I am not sure if there is a better way, but this seems ok as long as adding it back is just a single instruction (would there be any other reg available?).

This was incidentally discovered as a big function with "backchain" and "probe-stack"="inline-asm" was discovered by csmith/machine-verifier to not have R1D live-in to DoneMBB where the backchain is saved by an STG. This was due to the curious fact that the StackAllocMI is erased *after* recomputeLiveIns(*DoneMBB) is called, and since PROBED_STACKALLOC is marked only as defining R1D, it was not live-in.

I started by adding R1D as live into DoneMBB in SystemZFrameLowering::inlineStackProbe(), but then realized that the problem seems to be even worse: R1D is used in the probing loop after first being decremented with LoopAlloc.

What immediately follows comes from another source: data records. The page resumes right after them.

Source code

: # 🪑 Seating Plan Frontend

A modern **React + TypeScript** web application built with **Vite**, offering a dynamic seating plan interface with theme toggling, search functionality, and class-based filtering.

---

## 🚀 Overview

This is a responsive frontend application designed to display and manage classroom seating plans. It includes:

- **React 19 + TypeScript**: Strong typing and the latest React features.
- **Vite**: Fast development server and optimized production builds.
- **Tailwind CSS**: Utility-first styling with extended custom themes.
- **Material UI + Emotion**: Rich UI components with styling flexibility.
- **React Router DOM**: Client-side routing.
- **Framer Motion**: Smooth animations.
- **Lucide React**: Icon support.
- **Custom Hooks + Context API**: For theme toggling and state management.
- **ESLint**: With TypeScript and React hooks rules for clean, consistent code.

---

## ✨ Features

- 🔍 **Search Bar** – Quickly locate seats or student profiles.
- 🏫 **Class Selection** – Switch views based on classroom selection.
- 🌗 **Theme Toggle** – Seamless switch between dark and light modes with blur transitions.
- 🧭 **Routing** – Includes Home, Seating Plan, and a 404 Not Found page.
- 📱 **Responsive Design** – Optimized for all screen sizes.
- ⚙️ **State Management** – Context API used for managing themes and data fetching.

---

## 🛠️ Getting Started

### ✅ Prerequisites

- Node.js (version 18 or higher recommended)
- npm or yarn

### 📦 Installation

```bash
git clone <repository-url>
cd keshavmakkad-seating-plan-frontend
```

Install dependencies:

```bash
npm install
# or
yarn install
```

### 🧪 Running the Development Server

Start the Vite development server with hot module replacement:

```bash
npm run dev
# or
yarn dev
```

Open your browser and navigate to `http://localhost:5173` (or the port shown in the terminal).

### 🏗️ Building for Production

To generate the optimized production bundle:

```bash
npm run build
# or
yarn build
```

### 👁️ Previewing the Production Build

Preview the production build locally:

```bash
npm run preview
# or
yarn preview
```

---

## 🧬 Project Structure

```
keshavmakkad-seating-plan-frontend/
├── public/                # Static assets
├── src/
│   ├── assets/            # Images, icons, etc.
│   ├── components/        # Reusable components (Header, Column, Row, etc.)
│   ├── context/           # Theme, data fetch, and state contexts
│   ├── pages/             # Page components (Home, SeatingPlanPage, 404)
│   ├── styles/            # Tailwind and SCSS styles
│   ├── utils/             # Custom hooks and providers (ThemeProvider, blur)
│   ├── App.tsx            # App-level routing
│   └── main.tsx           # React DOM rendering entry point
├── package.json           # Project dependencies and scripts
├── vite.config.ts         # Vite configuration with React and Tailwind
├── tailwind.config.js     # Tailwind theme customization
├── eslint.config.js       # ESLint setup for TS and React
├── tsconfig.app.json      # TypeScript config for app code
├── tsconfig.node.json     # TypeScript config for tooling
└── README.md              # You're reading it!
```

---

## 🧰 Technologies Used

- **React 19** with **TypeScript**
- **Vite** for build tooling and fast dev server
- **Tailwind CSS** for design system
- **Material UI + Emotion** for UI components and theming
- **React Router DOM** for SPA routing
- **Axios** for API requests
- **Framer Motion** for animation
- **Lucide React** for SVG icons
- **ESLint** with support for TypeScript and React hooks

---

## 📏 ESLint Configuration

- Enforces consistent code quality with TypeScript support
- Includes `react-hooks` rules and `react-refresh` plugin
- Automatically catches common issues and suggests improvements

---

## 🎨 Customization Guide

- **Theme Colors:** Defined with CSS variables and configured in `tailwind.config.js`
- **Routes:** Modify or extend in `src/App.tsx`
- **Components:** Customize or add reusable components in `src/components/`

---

That means that the backchain value is in fact not the incoming R15D anymore in this case.

Diff Detail

Event Timeline

jonpa created this revision.Dec 7 2020, 5:04 PM
jonpa requested review of this revision.Dec 7 2020, 5:04 PM
Herald added a project: Restricted Project. · View Herald TranscriptDec 7 2020, 5:04 PM

I'm not sure I like the implicit assumptions the patch makes between inlineStackProbe and emitPrologue.

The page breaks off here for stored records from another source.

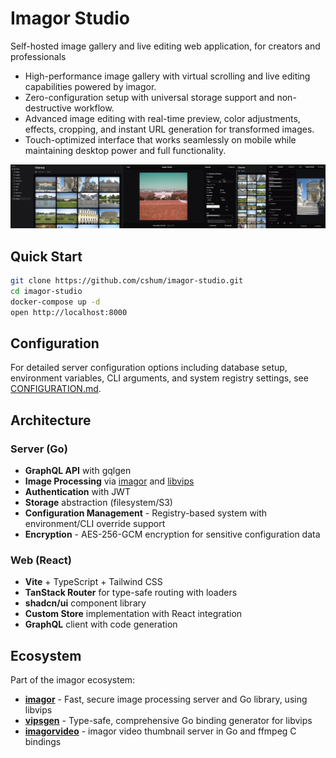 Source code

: # Imagor Studio

Self-hosted image gallery and live editing web application, for creators and professionals

* High-performance image gallery with virtual scrolling and live editing capabilities powered by imagor.
* Zero-configuration setup with universal storage support and non-destructive workflow.
* Advanced image editing with real-time preview, color adjustments, effects, cropping, and instant URL generation for transformed images.
* Touch-optimized interface that works seamlessly on mobile while maintaining desktop power and full functionality.

![Screenshots](assets/screenshots.jpg)

## Quick Start

```bash
git clone https://github.com/cshum/imagor-studio.git
cd imagor-studio
docker-compose up -d
open http://localhost:8000
```

## Configuration

For detailed server configuration options including database setup, environment variables, CLI arguments, and system registry settings, see [CONFIGURATION.md](CONFIGURATION.md).

## Architecture

### Server (Go)
- **GraphQL API** with gqlgen
- **Image Processing** via [imagor](https://github.com/cshum/imagor) and [libvips](https://github.com/libvips/libvips)
- **Authentication** with JWT
- **Storage** abstraction (filesystem/S3)
- **Configuration Management** - Registry-based system with environment/CLI override support
- **Encryption** - AES-256-GCM encryption for sensitive configuration data

### Web (React)
- **Vite** + TypeScript + Tailwind CSS
- **TanStack Router** for type-safe routing with loaders
- **shadcn/ui** component library
- **Custom Store** implementation with React integration
- **GraphQL** client with code generation

## Ecosystem

Part of the imagor ecosystem:

- **[imagor](https://github.com/cshum/imagor)** - Fast, secure image processing server and Go library, using libvips
- **[vipsgen](https://github.com/cshum/vipsgen)** - Type-safe, comprehensive Go binding generator for libvips
- **[imagorvideo](https://github.com/cshum/imagorvideo)** - imagor video thumbnail server in Go and ffmpeg C bindings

I think the code would be clearer if manipulation of the backchain were moved next to manipulation of r15. That is to say, emitPrologue should only store the backchain in the case where it itself updates r15. In the case where the r15 update happens in inlineStackProbe then storing the backchain should also happen in inlineStackProbe.

Then the code in inlineStackProbe can be self-contained and use r1 however it likes. If it helps, the code might also want to use r0 as a second temporary register to hold the backchain value temporarily. Also, strictly speaking the backchain ought to stored every time the stack pointer is updated, so it could be stored every time through the loop. (Then the store would also implicitly serve as probe.)

jonpa updated this revision to Diff 310292.Dec 8 2020, 11:05 AM

Updated per review. R0D is now used for the loop exit check while probing.

jonpa added a comment.Dec 8 2020, 11:11 AM

Hmm... now that R0D is used for the loop exit, and R1D is used for the backchain, perhaps the backchain actually could be handled just in emitPrologue()?

I think it still makes sense to have the backchain store local in inlineStackProbe.

In fact, I think it would be best to have the backchain store in every iteration of the loop, i.e. to the store in allocateAndProbe (of course that means the store then implicitly acts as probe so we don't need the volatile compare any more if we have a backchain).

// The back chain is stored topmost with packed-stack.
int Offset = usePackedStack(MF) ? SystemZMC::CallFrameSize - 8 : 0;

Given that this is now duplicated, maybe it would make sense to have that logic in a separate function "getBackchainOffset(MF)" or the like.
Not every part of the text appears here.